From cde262fd66a848d0c92ec02e1415d6cc293734ff Mon Sep 17 00:00:00 2001
From: ethicalhack3r <ryandewhurst@gmail.com>
Date: Fri, 13 Sep 2019 10:49:05 +0200
Subject: [PATCH 1/3] Add wpvulndb api info to readme

---
 README.md | 8 +++++++-
 1 file changed, 7 insertions(+), 1 deletion(-)

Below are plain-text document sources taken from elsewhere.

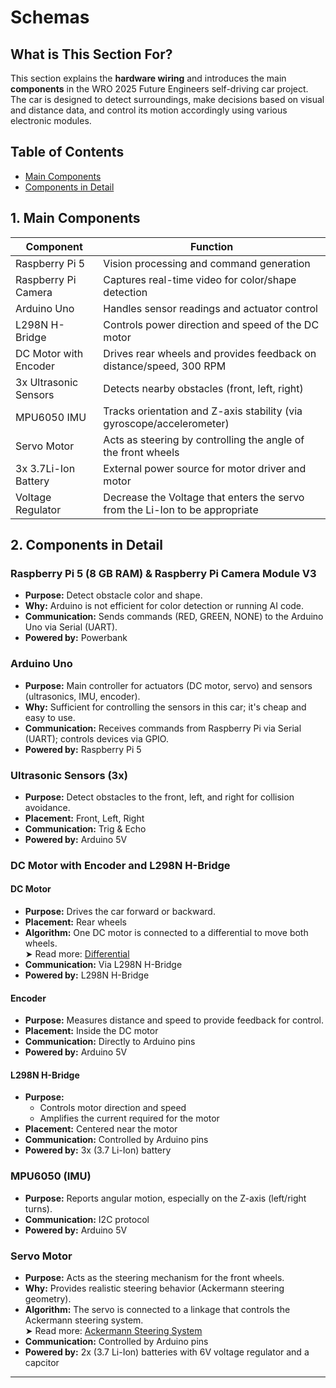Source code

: # Schemas

## What is This Section For?

This section explains the **hardware wiring** and introduces the main **components** in the WRO 2025 Future Engineers self-driving car project. The car is designed to detect surroundings, make decisions based on visual and distance data, and control its motion accordingly using various electronic modules.

## Table of Contents
- [Main Components](#1-main-components) 
- [Components in Detail](#2-components-in-detail)

## 1. Main Components

| Component              | Function                                                                 |
|------------------------|--------------------------------------------------------------------------|
| Raspberry Pi 5         | Vision processing and command generation                                 |
| Raspberry Pi Camera    | Captures real-time video for color/shape detection                       |
| Arduino Uno            | Handles sensor readings and actuator control                             |
| L298N H-Bridge         | Controls power direction and speed of the DC motor                       |
| DC Motor with Encoder  | Drives rear wheels and provides feedback on distance/speed, 300 RPM      |
| 3x Ultrasonic Sensors  | Detects nearby obstacles (front, left, right)                            |
| MPU6050 IMU            | Tracks orientation and Z-axis stability (via gyroscope/accelerometer)    |
| Servo Motor            | Acts as steering by controlling the angle of the front wheels            |
| 3x 3.7Li-Ion Battery   | External power source for motor driver and motor                         |
| Voltage Regulator      | Decrease the Voltage that enters the servo from the Li-Ion to be appropriate|


## 2. Components in Detail

### Raspberry Pi 5 (8 GB RAM) & Raspberry Pi Camera Module V3

- **Purpose:** Detect obstacle color and shape.
- **Why:** Arduino is not efficient for color detection or running AI code.
- **Communication:** Sends commands (RED, GREEN, NONE) to the Arduino Uno via Serial (UART). 
- **Powered by:** Powerbank

### Arduino Uno

- **Purpose:** Main controller for actuators (DC motor, servo) and sensors (ultrasonics, IMU, encoder).
- **Why:** Sufficient for controlling the sensors in this car; it's cheap and easy to use.
- **Communication:** Receives commands from Raspberry Pi via Serial (UART); controls devices via GPIO.
- **Powered by:** Raspberry Pi 5

### Ultrasonic Sensors (3x)

- **Purpose:** Detect obstacles to the front, left, and right for collision avoidance.
- **Placement:** Front, Left, Right
- **Communication:** Trig & Echo
- **Powered by:** Arduino 5V

### DC Motor with Encoder and L298N H-Bridge

#### DC Motor
- **Purpose:** Drives the car forward or backward.
- **Placement:** Rear wheels
- **Algorithm:** One DC motor is connected to a differential to move both wheels.  
  ➤ Read more: [Differential](../models/differential.md)
- **Communication:** Via L298N H-Bridge
- **Powered by:** L298N H-Bridge

#### Encoder
- **Purpose:** Measures distance and speed to provide feedback for control.
- **Placement:** Inside the DC motor
- **Communication:** Directly to Arduino pins
- **Powered by:** Arduino 5V

#### L298N H-Bridge
- **Purpose:**
  - Controls motor direction and speed
  - Amplifies the current required for the motor
- **Placement:** Centered near the motor
- **Communication:** Controlled by Arduino pins
- **Powered by:** 3x (3.7 Li-Ion) battery

### MPU6050 (IMU)

- **Purpose:** Reports angular motion, especially on the Z-axis (left/right turns).
- **Communication:** I2C protocol
- **Powered by:** Arduino 5V

### Servo Motor

- **Purpose:** Acts as the steering mechanism for the front wheels.
- **Why:** Provides realistic steering behavior (Ackermann steering geometry).
- **Algorithm:** The servo is connected to a linkage that controls the Ackermann steering system.  
  ➤ Read more: [Ackermann Steering System](../models/ackermann_ss.md)
- **Communication:** Controlled by Arduino pins
- **Powered by:** 2x (3.7 Li-Ion) batteries with 6V voltage regulator and a capcitor

---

diff --git a/README.md b/README.md
index 268613c2..951b1072 100644
--- a/README.md
+++ b/README.md
@@ -77,13 +77,19 @@ docker run -it --rm wpscanteam/wpscan --url https://target.tld/ --enumerate u1-1
 
 # Usage
 
-```wpscan --url blog.tld``` This will scan the blog using default options with a good compromise between speed and accuracy. For example, the plugins will be checked passively but their version with a mixed detection mode (passively + aggressively). Potential config backup files will also be checked, along with other interesting findings. If a more stealthy approach is required, then ```wpscan --stealthy --url blog.tld``` can be used.
+```wpscan --url blog.tld``` This will scan the blog using default options with a good compromise between speed and accuracy. For example, the plugins will be checked passively but their version with a mixed detection mode (passively + aggressively). Potential config backup files will also be checked, along with other interesting findings.
+
+If a more stealthy approach is required, then ```wpscan --stealthy --url blog.tld``` can be used.
 As a result, when using the ```--enumerate``` option, don't forget to set the ```--plugins-detection``` accordingly, as its default is 'passive'.
 
 For more options, open a terminal and type ```wpscan --help``` (if you built wpscan from the source, you should type the command outside of the git repo)
 
 The DB is located at ~/.wpscan/db
 
+## Vulnerability Database
+
+The WPScan CLI tool uses the [WPVulnDB API](https://wpvulndb.com/api) to retrieve WordPress vulnerability data in real time. For WPScan to retrieve the vulnerability data an API token must be supplied, which can be obtained by registering an account on [WPVulnDB](https://wpvulndb.com/users/sign_up). Up to 50 API requests per day are given free of charge to registered users. Once the 50 API requests are exhausted, WPScan will continue to work as normal but without any vulnerability data. Users can upgrade to paid API usage to increase their API limits within their user profile on [WPVulnDB](https://wpvulndb.com/).
+
 ## Load CLI options from file/s
 
 WPScan can load all options (including the --url) from configuration files, the following locations are checked (order: first to last):

From 1737c8a7f662f01f010aae1c5165ee06d16cd3df Mon Sep 17 00:00:00 2001
From: ethicalhack3r <ryandewhurst@gmail.com>
Date: Fri, 13 Sep 2019 11:02:12 +0200
Subject: [PATCH 2/3] Update readme

---
 README.md | 2 +-
 1 file changed, 1 insertion(+), 1 deletion(-)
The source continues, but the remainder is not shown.